塔洛斯的牧师在龙火列岛上最先筑造的神殿上方,艇身歪斜着,被几根不知做何用处的绳索缠绕住手脚身体的侏儒悬挂在艇外,他们已经死了。面色惨白,但身上的丝绸却因为浸透了水而变得深沉且光亮,飓风呼啸而过的时候他们随之剧烈地摇摆,看上去就像是某个性情恶劣的孩子一只只地挂在了窗外的彩绘偶人。
这里最不缺少的大概就是尸体了。人类的,鱼的,奴隶的。主人的,从内庭到外廷,又从外廷到柱厅,一个被压在半截石柱下面的人突然轻声地叫喊了一声,他是领主的第二子,他和他的兄弟们身上都佩戴着符文印章,虽然无法把他们传送出去,但至少可以最大程度的保证他们不被潮水中裹挟着的巨木碎石伤害,或是被活活溺死,只是储存在符文里的力量也是有限的,尤其其中施法者制造的符文印章并不是那么多,还有一些一开始就被潮水卷走了,所以他们最终是否可以获救还要看命运之神是否愿意向他们投来一个象征着生命的微笑。
第二子一直忍耐着,他不知道这场灾祸究竟是人为还是天意,如果是人为,那么最好不是他的某个兄弟,不然他的结局可能不比那个达达更妙一些——父亲身边的大宦官孤身一人背着什么三次走过他身边之后他才忍不住呼救。

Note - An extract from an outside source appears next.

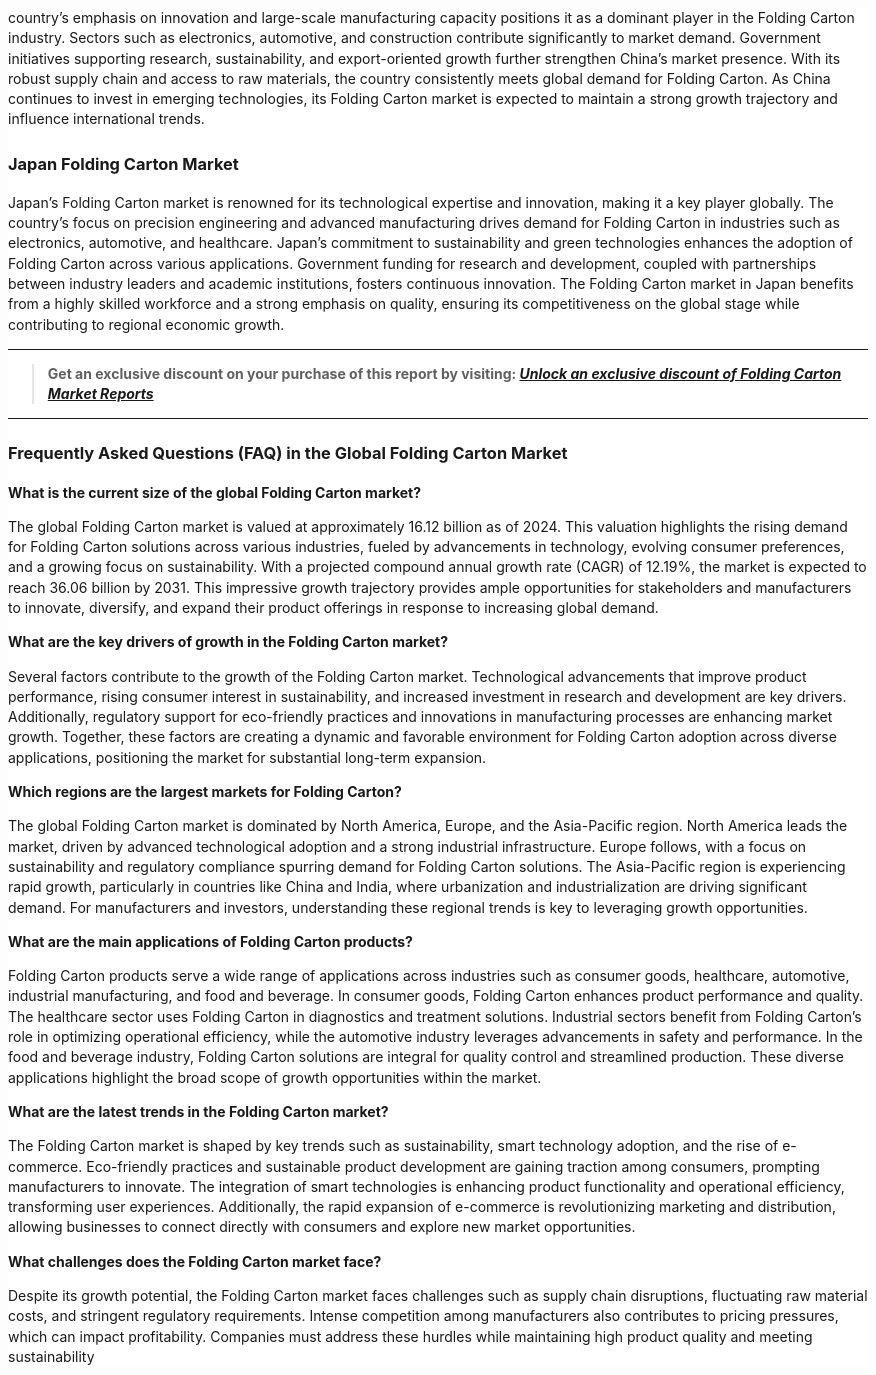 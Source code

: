 country&rsquo;s emphasis on innovation and large-scale manufacturing capacity positions it as a dominant player in the Folding Carton industry. Sectors such as electronics, automotive, and construction contribute significantly to market demand. Government initiatives supporting research, sustainability, and export-oriented growth further strengthen China&rsquo;s market presence. With its robust supply chain and access to raw materials, the country consistently meets global demand for Folding Carton. As China continues to invest in emerging technologies, its Folding Carton market is expected to maintain a strong growth trajectory and influence international trends.</p><h3>Japan Folding Carton Market</h3><p>Japan&rsquo;s Folding Carton market is renowned for its technological expertise and innovation, making it a key player globally. The country&rsquo;s focus on precision engineering and advanced manufacturing drives demand for Folding Carton in industries such as electronics, automotive, and healthcare. Japan&rsquo;s commitment to sustainability and green technologies enhances the adoption of Folding Carton across various applications. Government funding for research and development, coupled with partnerships between industry leaders and academic institutions, fosters continuous innovation. The Folding Carton market in Japan benefits from a highly skilled workforce and a strong emphasis on quality, ensuring its competitiveness on the global stage while contributing to regional economic growth.</p><hr /><blockquote><p><strong>Get an exclusive discount on your purchase of this report by visiting: <em><a href="://marketresearchpulse.com/ask-for-discount/41329?utm_source=Github&amp;utm_medium=020">Unlock an exclusive discount of Folding Carton Market Reports</a></em>&nbsp;</strong></p></blockquote><hr /><h3>Frequently Asked Questions (FAQ) in the Global Folding Carton Market</h3><p><strong>What is the current size of the global Folding Carton market?</strong></p><p>The global Folding Carton market is valued at approximately 16.12 billion as of 2024. This valuation highlights the rising demand for Folding Carton solutions across various industries, fueled by advancements in technology, evolving consumer preferences, and a growing focus on sustainability. With a projected compound annual growth rate (CAGR) of 12.19%, the market is expected to reach 36.06 billion by 2031. This impressive growth trajectory provides ample opportunities for stakeholders and manufacturers to innovate, diversify, and expand their product offerings in response to increasing global demand.</p><p><strong>What are the key drivers of growth in the Folding Carton market?</strong></p><p>Several factors contribute to the growth of the Folding Carton market. Technological advancements that improve product performance, rising consumer interest in sustainability, and increased investment in research and development are key drivers. Additionally, regulatory support for eco-friendly practices and innovations in manufacturing processes are enhancing market growth. Together, these factors are creating a dynamic and favorable environment for Folding Carton adoption across diverse applications, positioning the market for substantial long-term expansion.</p><p><strong>Which regions are the largest markets for Folding Carton?</strong></p><p>The global Folding Carton market is dominated by North America, Europe, and the Asia-Pacific region. North America leads the market, driven by advanced technological adoption and a strong industrial infrastructure. Europe follows, with a focus on sustainability and regulatory compliance spurring demand for Folding Carton solutions. The Asia-Pacific region is experiencing rapid growth, particularly in countries like China and India, where urbanization and industrialization are driving significant demand. For manufacturers and investors, understanding these regional trends is key to leveraging growth opportunities.</p><p><strong>What are the main applications of Folding Carton products?</strong></p><p>Folding Carton products serve a wide range of applications across industries such as consumer goods, healthcare, automotive, industrial manufacturing, and food and beverage. In consumer goods, Folding Carton enhances product performance and quality. The healthcare sector uses Folding Carton in diagnostics and treatment solutions. Industrial sectors benefit from Folding Carton&rsquo;s role in optimizing operational efficiency, while the automotive industry leverages advancements in safety and performance. In the food and beverage industry, Folding Carton solutions are integral for quality control and streamlined production. These diverse applications highlight the broad scope of growth opportunities within the market.</p><p><strong>What are the latest trends in the Folding Carton market?</strong></p><p>The Folding Carton market is shaped by key trends such as sustainability, smart technology adoption, and the rise of e-commerce. Eco-friendly practices and sustainable product development are gaining traction among consumers, prompting manufacturers to innovate. The integration of smart technologies is enhancing product functionality and operational efficiency, transforming user experiences. Additionally, the rapid expansion of e-commerce is revolutionizing marketing and distribution, allowing businesses to connect directly with consumers and explore new market opportunities.</p><p><strong>What challenges does the Folding Carton market face?</strong></p><p>Despite its growth potential, the Folding Carton market faces challenges such as supply chain disruptions, fluctuating raw material costs, and stringent regulatory requirements. Intense competition among manufacturers also contributes to pricing pressures, which can impact profitability. Companies must address these hurdles while maintaining high product quality and meeting sustainability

“您在这儿?”大宦官说,一边放下自己的膝盖,海水退去后仍旧在房间里留下了大约三寸左右的积水,他的膝盖完全浸没在了里面,不过大宦官似乎并不介意,他的头放得比他的膝盖还要低,差不多都能用海水洗个脸了。他的态度不可谓不微妙,甚至带着一点卑微,不是对着领主之子,却像是对着领主,第二子的心中突然闪过一个念头,血液呼地一声冲向了他的面孔,就连被压在石柱下面的腿也不那么疼痛了。
“父亲呢?”他问,尽可能地不让自己显得太过急切与紧张:“我最亲爱的主人呢?”
“他已经死了。”大宦官说。
第二子一点也没计较大宦官的无礼,他倒宁愿他这么放肆。不管怎么说,如果他的父亲,东冠的主人还活着,那么大宦官是绝对不会不在刚才的回答中加上敬语的:“我的长兄呢?”
“也死了。”
第二子忍不住想要笑:“我其他的兄弟呢?”
“如果说是您的那七个兄弟,”大宦官诚恳地说:“他们都死了。”
“那么说我父亲的儿子只剩下我一个喽?”第二子问,那些沦为奴隶的兄弟当然不在其中,他们都已经被阉割了,一个宦官是不可能成为领主的。